Alors que l'appel solennel de Pierre 1er (1834) en faveur de l'abolition de l'esclavage ne fut pas entendu, son fils continue le combat de toutes ses forces politiques. Mais sans réel succès pendant des décennies. Pourtant, le commerce d'esclaves est aboli durant la Régence. Cependant dans les faits, il se pratique toujours, organisé par les riches propriétaires terriens sous la forme d'une contrebande organisée. Les Britanniques avaient aboli la traite d'esclave depuis le 2 mars 1807, et patrouillaient en Atlantique pour arraisonner les navires pratiquant encore ce commerce (comme en témoigne la présence du HMS Samarang à Bahia en 1832). Or, il fallut attendre le 26 juillet 1833 pour qu'enfin la Chambre des Communes vote une loi abolissant progressivement l'esclavage dans toutes les colonies britanniques. Le sujet ne manqua pas de faire débat à Londres, l'esclavage ayant alors de nombreux partisans, comme l'anecdote de FitzRoy à ce sujet nous le rappelle.

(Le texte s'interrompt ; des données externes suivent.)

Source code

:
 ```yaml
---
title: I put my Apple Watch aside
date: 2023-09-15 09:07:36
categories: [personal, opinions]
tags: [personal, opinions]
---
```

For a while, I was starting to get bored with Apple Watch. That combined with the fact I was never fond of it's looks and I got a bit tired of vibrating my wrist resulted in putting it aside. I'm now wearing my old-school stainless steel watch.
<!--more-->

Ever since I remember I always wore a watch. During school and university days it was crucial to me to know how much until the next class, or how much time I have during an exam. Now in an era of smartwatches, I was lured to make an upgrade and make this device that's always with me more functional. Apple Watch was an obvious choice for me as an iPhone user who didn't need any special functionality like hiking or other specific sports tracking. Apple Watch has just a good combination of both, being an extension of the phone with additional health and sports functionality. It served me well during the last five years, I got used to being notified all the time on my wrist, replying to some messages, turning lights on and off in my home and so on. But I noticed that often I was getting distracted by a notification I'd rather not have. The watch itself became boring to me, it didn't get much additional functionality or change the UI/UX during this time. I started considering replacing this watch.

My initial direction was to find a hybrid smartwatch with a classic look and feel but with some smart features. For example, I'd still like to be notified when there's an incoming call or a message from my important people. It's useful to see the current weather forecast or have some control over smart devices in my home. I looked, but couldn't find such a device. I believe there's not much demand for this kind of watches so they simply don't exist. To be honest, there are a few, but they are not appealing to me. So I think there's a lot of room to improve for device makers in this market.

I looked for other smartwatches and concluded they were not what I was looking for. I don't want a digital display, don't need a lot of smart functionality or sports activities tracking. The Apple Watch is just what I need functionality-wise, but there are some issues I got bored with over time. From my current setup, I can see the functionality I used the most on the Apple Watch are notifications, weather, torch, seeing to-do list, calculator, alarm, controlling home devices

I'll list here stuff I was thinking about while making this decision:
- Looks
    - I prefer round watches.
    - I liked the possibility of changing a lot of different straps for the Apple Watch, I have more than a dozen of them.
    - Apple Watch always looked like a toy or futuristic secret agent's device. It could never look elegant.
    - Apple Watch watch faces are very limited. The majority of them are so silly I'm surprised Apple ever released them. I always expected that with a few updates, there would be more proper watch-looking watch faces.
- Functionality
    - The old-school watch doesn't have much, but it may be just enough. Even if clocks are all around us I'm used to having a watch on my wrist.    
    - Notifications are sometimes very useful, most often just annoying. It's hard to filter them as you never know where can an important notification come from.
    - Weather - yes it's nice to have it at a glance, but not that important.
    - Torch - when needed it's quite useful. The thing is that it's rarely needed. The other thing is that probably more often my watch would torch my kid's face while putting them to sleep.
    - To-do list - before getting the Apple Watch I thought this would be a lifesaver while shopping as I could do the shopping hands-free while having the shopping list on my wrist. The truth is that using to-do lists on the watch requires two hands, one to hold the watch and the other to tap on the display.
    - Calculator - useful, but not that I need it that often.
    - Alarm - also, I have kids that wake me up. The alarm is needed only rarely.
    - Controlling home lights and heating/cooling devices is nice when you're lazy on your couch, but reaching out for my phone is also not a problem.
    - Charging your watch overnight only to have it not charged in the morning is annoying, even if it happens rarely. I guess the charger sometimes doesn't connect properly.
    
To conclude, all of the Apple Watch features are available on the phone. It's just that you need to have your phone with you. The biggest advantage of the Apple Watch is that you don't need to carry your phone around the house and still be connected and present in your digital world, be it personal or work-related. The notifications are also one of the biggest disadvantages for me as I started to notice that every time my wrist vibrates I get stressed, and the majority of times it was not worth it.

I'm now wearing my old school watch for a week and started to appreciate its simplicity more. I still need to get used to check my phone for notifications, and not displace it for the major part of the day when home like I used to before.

Une maison d'esclaves au Brésil. Gravure colorisée du XIXème siècle. |
Durant son séjour au Brésil en 1832, Darwin n'a pas encore connaissance de ces futurs événements, ni du tempérament progressiste qui anima l'Empereur Pierre II une fois au pouvoir. Aussi ne peut-il que se fier à ses observations sociologiques d'une société brésilienne en pleine Régence. La brutalité de l'esclavage le marqua fortement, aussi garda-t-il une très mauvaise image de la société esclavagiste brésilienne. Or l'Empereur Pierre II fit fructifier durant son règne le fragile héritage abolitionniste de son père, et ses prises de position progressistes séduisirent Charles Darwin des années plus tard. En effet, l'Empereur Pierre II était lui aussi un fervent partisan de l'abolition de l'esclavage, de l'éducation du peuple, et de la promotion de la culture et des sciences. Pensez-donc, l'Empereur du Brésil avait même un "fan-club" d'intellectuels et savants européens ! S'y retrouvaient Charles Darwin, mais aussi Victor Hugo, Friedrich Nietzsche, Richard Wagner, Louis Pasteur, Jules Verne, Alexander Graham Bell, et bien d'autres ! Cet Empereur superstar des penseurs du XIXème siècle n'en eut pas moins un règne tourmenté, durant lequel il dut sans cesse garantir l'unité de l'Empire. Peut-être est-ce pour ces raisons qu'il ne parvint pas à faire triompher ses idéaux abolitionnistes durant les premières années de son règne.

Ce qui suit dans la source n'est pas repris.